The easiest writing is when your heart of hearts is bouncing with glee, the story is pouring out of your fingers faster than they can type, because the fingers are connected to your brain, but the real feeling is in your heart — your chest is busting with energy from the amazing story coming out.
That feeling isn’t there when the writing is a chore, when you have to do it, when you’re wringing the words out because it’s an obligation. The feeling is slightly there when you’re following a plan, when you know the story and you’re sticking to it because it’s a story worth sharing even if it has now escaped from the secret place where stories are made.
But oh, when the writing is coming directly from the secret place where stories are made, that is where the fun is. I wish I could be in that secret place more often than I am, because the tiny sign with the biggest letters is right: It’s FUN. And when I’m having fun, magic is happening.

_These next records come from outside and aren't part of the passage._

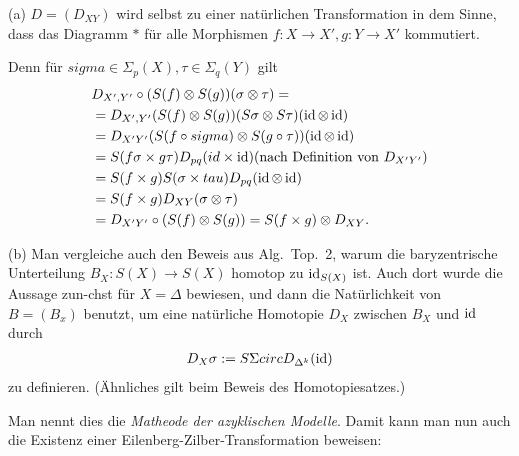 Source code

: \begin{kommentar}
	(a) $D = (D_{XY})$ wird selbst zu einer natürlichen Transformation in dem Sinne, dass das Diagramm $\ast$ für alle Morphismen $f : X \rightarrow X', g: Y \rightarrow X'$ kommutiert.
	
	Denn für $sigma \in \Sigma_p(X), \tau \in \Sigma_q(Y)$ gilt
	\begin{align*}
	& D_{X',Y'} \circ (S(f) \otimes S(g)) (\sigma \otimes \tau) =\\
	&= D_{X',Y'}(S(f) \otimes S(g))(S\sigma \otimes S\tau)(\operatorname{id} \otimes \operatorname{id})\\
	&= D_{X'Y'}(S(f \circ sigma) \otimes S(g \circ \tau))(\operatorname{id} \otimes \operatorname{id})\\
	&= S(f\sigma \times g\tau) D_{pq}(id\times \operatorname{id}) \textrm{(nach Definition von $D_{X'Y'}$)}\\
	&=S(f \times g) S(\sigma \times tau) D_{pq} (\operatorname{id} \otimes \operatorname{id}) \\
	&= S(f \times g) D_{XY} (\sigma \otimes \tau) \\
	&= D_{X'Y'} \circ (S(f) \otimes S(g)) = S(f \times g) \otimes D_{XY}.
	\end{align*}
	
	(b) Man vergleiche auch den Beweis aus Alg.~Top.~2, warum die baryzentrische Unterteilung $B_X : S(X) \rightarrow S(X)$ homotop zu $\operatorname{id}_{S(X)}$ ist. Auch dort wurde die Aussage zun-chst für $X = \Delta$ bewiesen, und dann die Natürlichkeit von $B = (B_x)$ benutzt, um eine natürliche Homotopie $D_X$ zwischen $B_X$ und $\operatorname{id}$ durch
	\begin{align*}
	D_X\sigma := S\Sigma circ D_{\Delta^k}(\operatorname{id})
	\end{align*}
	zu definieren. (Ähnliches gilt beim Beweis des Homotopiesatzes.)
	
	Man nennt dies die \textit{Matheode der azyklischen Modelle}. Damit kann man nun auch die Existenz einer Eilenberg-Zilber-Transformation beweisen:
\end{kommentar}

Stories come out of that fun place, but then the wearing-down begins. The urge to rewrite, the editing, the preparation for publication, the second-guessing … Most stories that escape the secret place don’t hold the magic long enough to be properly shared. “Oh, that’s nice,” the world says at the finished final product, which no longer retains the “OMG THIS IS GREAT! THIS IS FUN!” that accompanied its birth, because too much has happened since the magic first escaped. Friction from the real world of process has burned and scraped it down.

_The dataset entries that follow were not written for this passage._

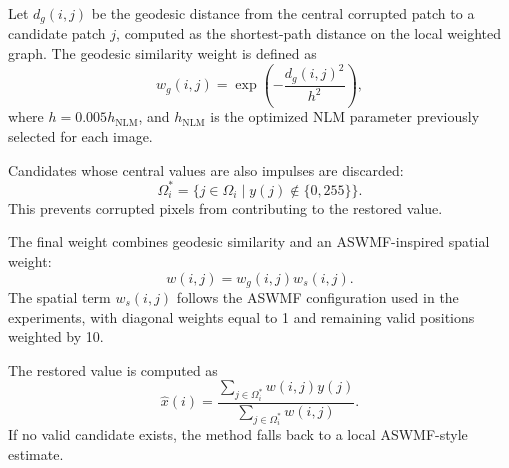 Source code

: \documentclass{ieeeaccess}
\begin{document}
Let $d_g(i,j)$ be the geodesic distance from the central corrupted patch to a candidate patch $j$, computed as the shortest-path distance on the local weighted graph. The geodesic similarity weight is defined as
\begin{equation}
w_g(i,j)=
\exp\left(
-\frac{d_g(i,j)^2}{h^2}
\right),
\label{eq:geodesic_weight}
\end{equation}
where $h=0.005h_{\mathrm{NLM}}$, and $h_{\mathrm{NLM}}$ is the optimized NLM parameter previously selected for each image.

Candidates whose central values are also impulses are discarded:
\begin{equation}
\Omega_i^{*} =
\{j \in \Omega_i \mid y(j) \notin \{0,255\}\}.
\label{eq:valid_candidates}
\end{equation}
This prevents corrupted pixels from contributing to the restored value.

The final weight combines geodesic similarity and an ASWMF-inspired spatial weight:
\begin{equation}
w(i,j) = w_g(i,j)w_s(i,j).
\label{eq:hybrid_weight}
\end{equation}
The spatial term $w_s(i,j)$ follows the ASWMF configuration used in the experiments, with diagonal weights equal to 1 and remaining valid positions weighted by 10.

The restored value is computed as
\begin{equation}
\hat{x}(i)=
\frac{\sum_{j\in\Omega_i^{*}}w(i,j)y(j)}
{\sum_{j\in\Omega_i^{*}}w(i,j)}.
\label{eq:hybrid_estimate}
\end{equation}
If no valid candidate exists, the method falls back to a local ASWMF-style estimate.
\end{document}
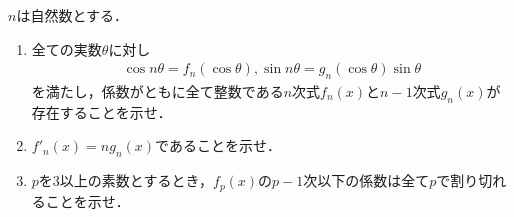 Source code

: \documentclass[../../main.tex]{subfiles}
\begin{document}
$n$は自然数とする．
\begin{enumerate}
  \item 全ての実数$\theta$に対し
    \begin{align*}
      \cos n\theta=f_n(\cos\theta), \sin n\theta=g_n(\cos\theta)\sin\theta
    \end{align*}
    を満たし，係数がともに全て整数である$n$次式$f_n(x)$と$n-1$次式$g_n(x)$が存在することを示せ．
  \item $f'_n(x)=ng_n(x)$であることを示せ．
  \item $p$を$3$以上の素数とするとき，$f_p(x)$の$p-1$次以下の係数は全て$p$で割り切れることを示せ．
\end{enumerate}
\end{document}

Sometimes, in the very best cases, the magic is preserved in amber. Those are the stories we cherish, the stories we tell our friends and loved ones about, the stories we aspire to write when we sit down hoping to have fun.
Often self-consciousness undermines us before we can start. “OK, I am sitting down to have fun creating a story now. Ready, set, go, OK, I’m creating now,” and it keeps us from having fun. Once in a while, though, it happens. I smile as I write, I laugh at the escapades unfolding unbidden from the secret place. I look up at the little sign that says, “HAVE FUN,” and reply, “Why yes, I’m having some right now, thanks for the suggestion.”
The first rule of writing is an important key: “You must write.” If the magic only escapes a certain percentage of the time you are writing, then the more you write, the greater the amount of magic that escapes. The author who said “90% of everything is crap” may be overstating the case, but if mostly accurate, it means you must write 10 pages to attain one page that isn’t crap, and to achieve 10 good pages you must write 100, and so on, und so wieder, et cetera.
But it seems to me that the more I write, the more I make it a routine and not something I do when the time is right and the mood hits me, the better the percentage of stuff that is not crap. And the more I write, the more fun I have.
I aim to have as much fun as I can, because life is such a precious gift that it makes more sense to enjoy it. Sounds selfish, I know. But I’m OK with trying to enjoy my life, because I’m more useful to you if I’m having fun, if for no other reason than I’m not moping and bringing down your mood — and maybe you’ll have fun seeing me have fun, and the world will be a better place for both of us.